(SUPPLIED RECORDS begins)

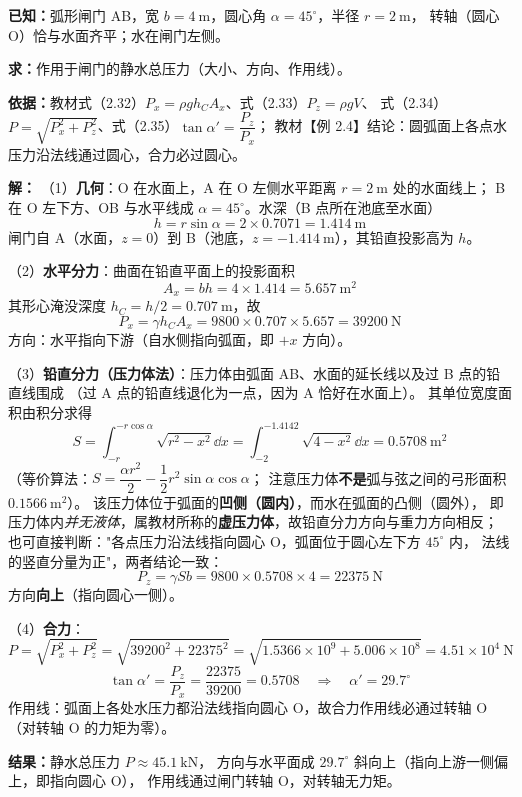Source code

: \begin{jie}
\textbf{已知：}弧形闸门 AB，宽 $b=4\ \mathrm{m}$，圆心角 $\alpha=45^{\circ}$，半径 $r=2\ \mathrm{m}$，
转轴（圆心 O）恰与水面齐平；水在闸门左侧。

\textbf{求：}作用于闸门的静水总压力（大小、方向、作用线）。

\textbf{依据：}教材式（2.32）$P_x=\rho gh_CA_x$、式（2.33）$P_z=\rho gV$、
式（2.34）$P=\sqrt{P_x^2+P_z^2}$、式（2.35）$\tan\alpha'=\dfrac{P_z}{P_x}$；
教材【例 2.4】结论：圆弧面上各点水压力沿法线通过圆心，合力必过圆心。

\textbf{解：}
（1）\textbf{几何}：O 在水面上，A 在 O 左侧水平距离 $r=2\ \mathrm{m}$ 处的水面线上；
B 在 O 左下方、OB 与水平线成 $\alpha=45^{\circ}$。水深（B 点所在池底至水面）
\[ h=r\sin\alpha=2\times0.7071=1.414\ \mathrm{m} \]
闸门自 A（水面，$z=0$）到 B（池底，$z=-1.414\ \mathrm{m}$），其铅直投影高为 $h$。

（2）\textbf{水平分力}：曲面在铅直平面上的投影面积
\[ A_x=bh=4\times1.414=5.657\ \mathrm{m^2} \]
其形心淹没深度 $h_C=h/2=0.707\ \mathrm{m}$，故
\[ P_x=\gamma h_CA_x=9800\times0.707\times5.657=39200\ \mathrm{N} \]
方向：水平指向下游（自水侧指向弧面，即 $+x$ 方向）。

（3）\textbf{铅直分力（压力体法）}：压力体由弧面 AB、水面的延长线以及过 B 点的铅直线围成
（过 A 点的铅直线退化为一点，因为 A 恰好在水面上）。
其单位宽度面积由积分求得
\[ S=\int_{-r}^{-r\cos\alpha}\sqrt{r^2-x^2}\dd x=\int_{-2}^{-1.4142}\sqrt{4-x^2}\dd x=0.5708\ \mathrm{m^2} \]
（等价算法：$S=\dfrac{\alpha r^2}{2}-\dfrac{1}{2}r^2\sin\alpha\cos\alpha$；
注意压力体\textbf{不是}弧与弦之间的弓形面积 $0.1566\ \mathrm{m^2}$）。
该压力体位于弧面的\textbf{凹侧（圆内）}，而水在弧面的凸侧（圆外），
即压力体内\emph{并无液体}，属教材所称的\textbf{虚压力体}，故铅直分力方向与重力方向相反；
也可直接判断："各点压力沿法线指向圆心 O，弧面位于圆心左下方 $45^{\circ}$ 内，
法线的竖直分量为正"，两者结论一致：
\[ P_z=\gamma Sb=9800\times0.5708\times4=22375\ \mathrm{N} \]
方向\textbf{向上}（指向圆心一侧）。

（4）\textbf{合力}：
\[ P=\sqrt{P_x^2+P_z^2}=\sqrt{39200^2+22375^2}=\sqrt{1.5366\times10^9+5.006\times10^8}
=4.51\times10^4\ \mathrm{N} \]
\[ \tan\alpha'=\frac{P_z}{P_x}=\frac{22375}{39200}=0.5708\quad\Rightarrow\quad
\alpha'=29.7^{\circ} \]
作用线：弧面上各处水压力都沿法线指向圆心 O，故合力作用线必通过转轴 O
（对转轴 O 的力矩为零）。

\textbf{结果：}静水总压力 $P\approx45.1\ \mathrm{kN}$，
方向与水平面成 $29.7^{\circ}$ 斜向上（指向上游一侧偏上，即指向圆心 O），
作用线通过闸门转轴 O，对转轴无力矩。
\end{jie}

(SUPPLIED RECORDS ends)

EXERCISE INSTRUCTIONS
Without the pictures, write out the whole listing exactly as it appears.

EXERCISE ANSWER
Source code

: \begin{jie}
\textbf{已知：}弧形闸门 AB，宽 $b=4\ \mathrm{m}$，圆心角 $\alpha=45^{\circ}$，半径 $r=2\ \mathrm{m}$，
转轴（圆心 O）恰与水面齐平；水在闸门左侧。

\textbf{求：}作用于闸门的静水总压力（大小、方向、作用线）。

\textbf{依据：}教材式（2.32）$P_x=\rho gh_CA_x$、式（2.33）$P_z=\rho gV$、
式（2.34）$P=\sqrt{P_x^2+P_z^2}$、式（2.35）$\tan\alpha'=\dfrac{P_z}{P_x}$；
教材【例 2.4】结论：圆弧面上各点水压力沿法线通过圆心，合力必过圆心。

\textbf{解：}
（1）\textbf{几何}：O 在水面上，A 在 O 左侧水平距离 $r=2\ \mathrm{m}$ 处的水面线上；
B 在 O 左下方、OB 与水平线成 $\alpha=45^{\circ}$。水深（B 点所在池底至水面）
\[ h=r\sin\alpha=2\times0.7071=1.414\ \mathrm{m} \]
闸门自 A（水面，$z=0$）到 B（池底，$z=-1.414\ \mathrm{m}$），其铅直投影高为 $h$。

（2）\textbf{水平分力}：曲面在铅直平面上的投影面积
\[ A_x=bh=4\times1.414=5.657\ \mathrm{m^2} \]
其形心淹没深度 $h_C=h/2=0.707\ \mathrm{m}$，故
\[ P_x=\gamma h_CA_x=9800\times0.707\times5.657=39200\ \mathrm{N} \]
方向：水平指向下游（自水侧指向弧面，即 $+x$ 方向）。

（3）\textbf{铅直分力（压力体法）}：压力体由弧面 AB、水面的延长线以及过 B 点的铅直线围成
（过 A 点的铅直线退化为一点，因为 A 恰好在水面上）。
其单位宽度面积由积分求得
\[ S=\int_{-r}^{-r\cos\alpha}\sqrt{r^2-x^2}\dd x=\int_{-2}^{-1.4142}\sqrt{4-x^2}\dd x=0.5708\ \mathrm{m^2} \]
（等价算法：$S=\dfrac{\alpha r^2}{2}-\dfrac{1}{2}r^2\sin\alpha\cos\alpha$；
注意压力体\textbf{不是}弧与弦之间的弓形面积 $0.1566\ \mathrm{m^2}$）。
该压力体位于弧面的\textbf{凹侧（圆内）}，而水在弧面的凸侧（圆外），
即压力体内\emph{并无液体}，属教材所称的\textbf{虚压力体}，故铅直分力方向与重力方向相反；
也可直接判断："各点压力沿法线指向圆心 O，弧面位于圆心左下方 $45^{\circ}$ 内，
法线的竖直分量为正"，两者结论一致：
\[ P_z=\gamma Sb=9800\times0.5708\times4=22375\ \mathrm{N} \]
方向\textbf{向上}（指向圆心一侧）。

（4）\textbf{合力}：
\[ P=\sqrt{P_x^2+P_z^2}=\sqrt{39200^2+22375^2}=\sqrt{1.5366\times10^9+5.006\times10^8}
=4.51\times10^4\ \mathrm{N} \]
\[ \tan\alpha'=\frac{P_z}{P_x}=\frac{22375}{39200}=0.5708\quad\Rightarrow\quad
\alpha'=29.7^{\circ} \]
作用线：弧面上各处水压力都沿法线指向圆心 O，故合力作用线必通过转轴 O
（对转轴 O 的力矩为零）。

\textbf{结果：}静水总压力 $P\approx45.1\ \mathrm{kN}$，
方向与水平面成 $29.7^{\circ}$ 斜向上（指向上游一侧偏上，即指向圆心 O），
作用线通过闸门转轴 O，对转轴无力矩。
\end{jie}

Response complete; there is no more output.